Wednesday, February 20, 2013

Restaurant review Aurelia, 13-14 Cork Street, Mayfair, London.



I've been eating in a lot of spartan, hole-in-the-wall restaurants lately. Places where the furniture is reclaimed from an old factory, the staff are reclaimed from a Kooples poster, and you can eat anything you like, as long as it's a big hunk of meat.

Don't get me wrong – it's great that London has got its own scruffy, borderline-fetishistic dining scene. But sometimes, as a break from all this gastro-machismo, wouldn't it be nice to go somewhere pretty and be treated like a laydee?

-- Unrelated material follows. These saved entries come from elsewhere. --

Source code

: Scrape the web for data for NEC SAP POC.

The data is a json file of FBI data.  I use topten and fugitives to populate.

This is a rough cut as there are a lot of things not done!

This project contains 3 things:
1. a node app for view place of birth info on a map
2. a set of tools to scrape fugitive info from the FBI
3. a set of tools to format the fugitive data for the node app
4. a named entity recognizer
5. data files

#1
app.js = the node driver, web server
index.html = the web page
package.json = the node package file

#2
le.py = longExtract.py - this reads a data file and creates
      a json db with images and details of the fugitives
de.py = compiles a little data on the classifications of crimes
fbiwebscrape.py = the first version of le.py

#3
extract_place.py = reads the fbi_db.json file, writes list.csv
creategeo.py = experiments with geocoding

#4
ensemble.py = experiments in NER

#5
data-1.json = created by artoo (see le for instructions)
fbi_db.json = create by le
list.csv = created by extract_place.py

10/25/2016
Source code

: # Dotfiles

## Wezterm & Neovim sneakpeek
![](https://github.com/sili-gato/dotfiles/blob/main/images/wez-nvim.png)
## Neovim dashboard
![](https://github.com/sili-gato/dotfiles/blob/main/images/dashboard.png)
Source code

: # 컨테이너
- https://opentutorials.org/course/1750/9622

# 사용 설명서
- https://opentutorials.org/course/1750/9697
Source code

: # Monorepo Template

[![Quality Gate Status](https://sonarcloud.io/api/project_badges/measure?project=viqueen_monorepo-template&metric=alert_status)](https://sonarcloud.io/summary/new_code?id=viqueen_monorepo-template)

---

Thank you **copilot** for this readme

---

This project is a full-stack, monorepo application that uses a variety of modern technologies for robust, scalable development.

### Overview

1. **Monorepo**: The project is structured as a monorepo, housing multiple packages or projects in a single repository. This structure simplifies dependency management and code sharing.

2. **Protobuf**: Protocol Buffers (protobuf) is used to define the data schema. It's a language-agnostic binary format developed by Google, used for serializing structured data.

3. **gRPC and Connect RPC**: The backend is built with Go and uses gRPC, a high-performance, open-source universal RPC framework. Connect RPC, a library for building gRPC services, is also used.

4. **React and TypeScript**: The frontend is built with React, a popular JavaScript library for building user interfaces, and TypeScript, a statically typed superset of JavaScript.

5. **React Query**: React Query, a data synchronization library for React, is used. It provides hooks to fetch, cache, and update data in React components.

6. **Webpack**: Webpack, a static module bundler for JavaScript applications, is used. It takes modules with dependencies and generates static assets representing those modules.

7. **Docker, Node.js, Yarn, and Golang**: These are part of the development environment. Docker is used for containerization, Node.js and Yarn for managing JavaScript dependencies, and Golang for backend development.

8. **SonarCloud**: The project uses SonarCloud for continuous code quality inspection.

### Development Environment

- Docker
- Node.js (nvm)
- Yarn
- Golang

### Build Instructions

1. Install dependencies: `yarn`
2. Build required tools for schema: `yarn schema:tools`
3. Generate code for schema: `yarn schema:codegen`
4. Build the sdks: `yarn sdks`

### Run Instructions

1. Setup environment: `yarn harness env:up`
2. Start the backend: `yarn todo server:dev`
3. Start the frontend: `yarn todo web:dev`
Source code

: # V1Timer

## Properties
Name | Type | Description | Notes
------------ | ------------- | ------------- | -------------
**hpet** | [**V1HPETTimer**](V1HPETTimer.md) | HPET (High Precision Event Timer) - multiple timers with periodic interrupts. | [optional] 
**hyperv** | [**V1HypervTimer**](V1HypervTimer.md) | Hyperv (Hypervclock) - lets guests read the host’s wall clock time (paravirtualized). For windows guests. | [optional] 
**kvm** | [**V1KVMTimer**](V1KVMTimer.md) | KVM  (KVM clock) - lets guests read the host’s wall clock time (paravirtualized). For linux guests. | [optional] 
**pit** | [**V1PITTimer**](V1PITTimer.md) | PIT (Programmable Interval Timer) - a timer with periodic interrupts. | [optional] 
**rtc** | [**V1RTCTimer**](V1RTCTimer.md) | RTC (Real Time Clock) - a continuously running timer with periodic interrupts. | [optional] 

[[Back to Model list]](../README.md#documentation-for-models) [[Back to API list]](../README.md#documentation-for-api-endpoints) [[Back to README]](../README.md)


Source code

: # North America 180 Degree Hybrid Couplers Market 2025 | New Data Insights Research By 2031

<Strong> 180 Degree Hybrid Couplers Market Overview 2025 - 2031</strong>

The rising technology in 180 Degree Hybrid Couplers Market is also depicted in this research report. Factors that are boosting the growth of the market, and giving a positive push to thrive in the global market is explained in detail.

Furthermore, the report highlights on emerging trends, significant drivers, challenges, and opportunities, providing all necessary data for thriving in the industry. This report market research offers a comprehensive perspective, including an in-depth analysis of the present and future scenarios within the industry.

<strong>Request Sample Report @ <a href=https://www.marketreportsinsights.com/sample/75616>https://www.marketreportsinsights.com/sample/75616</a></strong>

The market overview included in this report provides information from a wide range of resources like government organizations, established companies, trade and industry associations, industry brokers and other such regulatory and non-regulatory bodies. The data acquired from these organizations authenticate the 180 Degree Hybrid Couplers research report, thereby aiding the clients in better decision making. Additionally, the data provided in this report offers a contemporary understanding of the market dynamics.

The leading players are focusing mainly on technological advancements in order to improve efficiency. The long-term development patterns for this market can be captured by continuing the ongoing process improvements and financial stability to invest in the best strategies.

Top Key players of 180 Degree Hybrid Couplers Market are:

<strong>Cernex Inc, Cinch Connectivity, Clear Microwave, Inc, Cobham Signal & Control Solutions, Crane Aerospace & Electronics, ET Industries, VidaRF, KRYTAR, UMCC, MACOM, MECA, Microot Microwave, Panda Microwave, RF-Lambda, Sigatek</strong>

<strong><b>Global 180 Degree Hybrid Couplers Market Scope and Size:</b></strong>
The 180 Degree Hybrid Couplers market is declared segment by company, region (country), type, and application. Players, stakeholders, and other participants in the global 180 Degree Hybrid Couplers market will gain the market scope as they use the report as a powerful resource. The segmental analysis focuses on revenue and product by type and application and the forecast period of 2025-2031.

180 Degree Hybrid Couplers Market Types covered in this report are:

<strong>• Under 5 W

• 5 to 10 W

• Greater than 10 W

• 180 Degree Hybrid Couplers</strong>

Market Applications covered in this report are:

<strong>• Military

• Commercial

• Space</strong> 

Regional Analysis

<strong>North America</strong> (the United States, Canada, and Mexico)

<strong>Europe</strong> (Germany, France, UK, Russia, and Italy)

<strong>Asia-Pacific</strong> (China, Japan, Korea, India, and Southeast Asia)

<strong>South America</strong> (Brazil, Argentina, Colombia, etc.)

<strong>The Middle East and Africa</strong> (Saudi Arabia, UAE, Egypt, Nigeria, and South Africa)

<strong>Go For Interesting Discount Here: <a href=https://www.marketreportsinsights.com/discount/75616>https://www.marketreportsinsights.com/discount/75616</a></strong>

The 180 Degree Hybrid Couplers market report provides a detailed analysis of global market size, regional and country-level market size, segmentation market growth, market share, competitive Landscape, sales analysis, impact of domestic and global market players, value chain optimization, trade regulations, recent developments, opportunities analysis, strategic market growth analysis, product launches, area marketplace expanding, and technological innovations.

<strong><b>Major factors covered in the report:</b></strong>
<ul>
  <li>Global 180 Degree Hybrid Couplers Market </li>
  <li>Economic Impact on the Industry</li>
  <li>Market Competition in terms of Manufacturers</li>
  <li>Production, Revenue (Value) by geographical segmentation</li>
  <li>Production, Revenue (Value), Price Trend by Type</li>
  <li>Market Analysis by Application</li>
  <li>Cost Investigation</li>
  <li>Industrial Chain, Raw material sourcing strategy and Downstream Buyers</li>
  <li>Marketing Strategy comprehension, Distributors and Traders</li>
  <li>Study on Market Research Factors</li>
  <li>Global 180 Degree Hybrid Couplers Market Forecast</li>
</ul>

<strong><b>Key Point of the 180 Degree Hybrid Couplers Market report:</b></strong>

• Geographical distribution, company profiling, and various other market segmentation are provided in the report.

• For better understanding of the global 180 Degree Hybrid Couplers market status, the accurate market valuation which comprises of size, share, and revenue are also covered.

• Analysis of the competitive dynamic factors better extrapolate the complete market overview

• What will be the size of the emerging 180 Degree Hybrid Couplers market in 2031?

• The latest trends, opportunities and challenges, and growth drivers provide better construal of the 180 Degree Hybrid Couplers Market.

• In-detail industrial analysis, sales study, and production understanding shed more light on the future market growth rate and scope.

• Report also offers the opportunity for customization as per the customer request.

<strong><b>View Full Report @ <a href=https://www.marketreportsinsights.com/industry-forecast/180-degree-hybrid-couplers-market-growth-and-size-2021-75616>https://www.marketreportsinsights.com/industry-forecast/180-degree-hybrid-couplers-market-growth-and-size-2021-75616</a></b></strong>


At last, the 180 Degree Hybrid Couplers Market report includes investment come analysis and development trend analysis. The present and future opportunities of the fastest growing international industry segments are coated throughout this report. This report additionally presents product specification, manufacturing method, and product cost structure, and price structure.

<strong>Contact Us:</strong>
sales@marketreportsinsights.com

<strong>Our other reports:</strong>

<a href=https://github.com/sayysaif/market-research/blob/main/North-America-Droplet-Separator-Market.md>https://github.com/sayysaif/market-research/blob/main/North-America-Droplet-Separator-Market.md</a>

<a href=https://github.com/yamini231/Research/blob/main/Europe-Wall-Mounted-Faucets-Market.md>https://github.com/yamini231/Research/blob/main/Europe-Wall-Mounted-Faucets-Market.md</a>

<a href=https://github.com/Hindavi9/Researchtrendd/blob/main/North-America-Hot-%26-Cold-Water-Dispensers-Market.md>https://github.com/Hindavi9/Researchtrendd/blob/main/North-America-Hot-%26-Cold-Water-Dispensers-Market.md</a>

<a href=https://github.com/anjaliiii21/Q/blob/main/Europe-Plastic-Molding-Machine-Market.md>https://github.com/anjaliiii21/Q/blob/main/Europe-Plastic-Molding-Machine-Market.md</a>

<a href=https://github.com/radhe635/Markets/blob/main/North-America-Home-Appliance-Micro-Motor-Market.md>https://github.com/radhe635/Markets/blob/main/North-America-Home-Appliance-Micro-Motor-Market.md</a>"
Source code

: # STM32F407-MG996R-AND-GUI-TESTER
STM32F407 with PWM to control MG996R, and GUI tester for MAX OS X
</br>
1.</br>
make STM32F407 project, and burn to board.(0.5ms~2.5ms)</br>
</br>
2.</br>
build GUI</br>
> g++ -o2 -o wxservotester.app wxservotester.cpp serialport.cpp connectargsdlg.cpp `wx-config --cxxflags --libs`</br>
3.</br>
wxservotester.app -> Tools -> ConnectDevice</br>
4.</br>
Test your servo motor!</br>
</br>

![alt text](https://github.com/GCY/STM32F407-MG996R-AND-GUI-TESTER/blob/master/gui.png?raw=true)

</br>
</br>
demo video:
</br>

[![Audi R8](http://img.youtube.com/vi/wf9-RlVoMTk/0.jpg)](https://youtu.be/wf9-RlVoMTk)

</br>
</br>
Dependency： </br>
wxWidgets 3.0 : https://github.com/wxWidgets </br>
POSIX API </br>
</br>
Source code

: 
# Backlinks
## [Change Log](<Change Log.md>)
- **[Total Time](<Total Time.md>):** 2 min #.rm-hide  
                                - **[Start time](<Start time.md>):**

Aurelia is just the place for that. Depending on your perspective, it's a reminder of the old days, when ladies were made to feel special and the gentlemen paid the bill. Or it's a ridiculous throwback to a past geological era – the Permatan period, perhaps – when Continental restaurant managers flirted gamely with ladies of a certain age, while white-jacketed barmen conjured up overpriced Bellinis.

Aurelia is the latest thoroughbred from the family-run stable that includes Zuma, Roka and La Petite Maison, and its modern Mediterranean cooking is apparently inspired by the Aurelian Way, the Roman coastal road to Spain.

Posh Italian, in other words, with a side order of Jamon Iberico. But head chef Rosie Yeats has spent the past few years cooking modern Japanese food at Roka, so Aurelia promises to be more than just another upmarket Mayfair trattoria, even if the Aurelian Way never made it as far as Kyoto.